Trouble, it seemed, had broken out up a muddy African river, and a white officer lying sick of fever at the time had forthwith set off for the scene of it, with a handful of half-drilled black soldiery. They had vanished into the steamy bush, and for several weeks nothing had been heard of them; then, when those acquainted with the country had decided that the little detachment had probably been cut off to a man, half of them had unexpectedly appeared again. They now carried their leader in a hammock, as he had been wounded by several pieces of cast-iron fired out of a gaspipe gun; but they also brought back the dusky gentlemen who had been responsible for the abortive rising. Gregory Kinnaird had, it transpired, blundered into a couple of ambushes, but that, and the fact that he had marched straight through them, did not astonish Ida, who was more or less acquainted with his character. He was, the paper stated, recovering from his injuries, though it judiciously refrained from mentioning whether the authorities applauded or censured him.

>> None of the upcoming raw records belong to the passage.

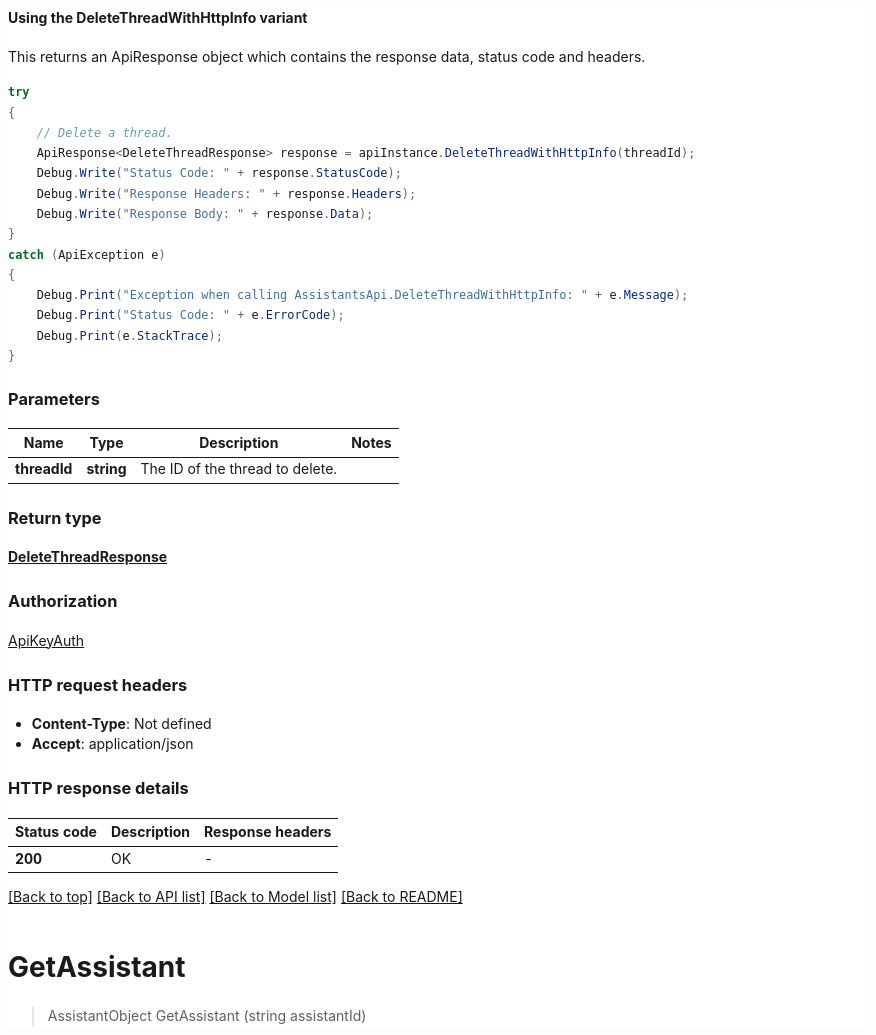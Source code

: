 #### Using the DeleteThreadWithHttpInfo variant
This returns an ApiResponse object which contains the response data, status code and headers.

```csharp
try
{
    // Delete a thread.
    ApiResponse<DeleteThreadResponse> response = apiInstance.DeleteThreadWithHttpInfo(threadId);
    Debug.Write("Status Code: " + response.StatusCode);
    Debug.Write("Response Headers: " + response.Headers);
    Debug.Write("Response Body: " + response.Data);
}
catch (ApiException e)
{
    Debug.Print("Exception when calling AssistantsApi.DeleteThreadWithHttpInfo: " + e.Message);
    Debug.Print("Status Code: " + e.ErrorCode);
    Debug.Print(e.StackTrace);
}
```

### Parameters

| Name | Type | Description | Notes |
|------|------|-------------|-------|
| **threadId** | **string** | The ID of the thread to delete. |  |

### Return type

[**DeleteThreadResponse**](DeleteThreadResponse.md)

### Authorization

[ApiKeyAuth](../README.md#ApiKeyAuth)

### HTTP request headers

 - **Content-Type**: Not defined
 - **Accept**: application/json


### HTTP response details
| Status code | Description | Response headers |
|-------------|-------------|------------------|
| **200** | OK |  -  |

[[Back to top]](#) [[Back to API list]](../README.md#documentation-for-api-endpoints) [[Back to Model list]](../README.md#documentation-for-models) [[Back to README]](../README.md)

<a id="getassistant"></a>
# **GetAssistant**
> AssistantObject GetAssistant (string assistantId)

It was not an uncommon story in connection with the country in question, but it sent a little thrill through the girl as she read it. The rising from the sick-bed and the blundering into the ambuscades were so characteristic of the man. He had recognized what was expected of him, and had immediately set about doing it, without any consideration for his safety, or, indeed, for that of his men. Gregory Kinnaird was not a man of marked ability, but he was, at least, one who could be relied on to attempt the carrying out of a duty he had undertaken, at any cost to himself, and this is, after all, a good deal to say in the favor of any man.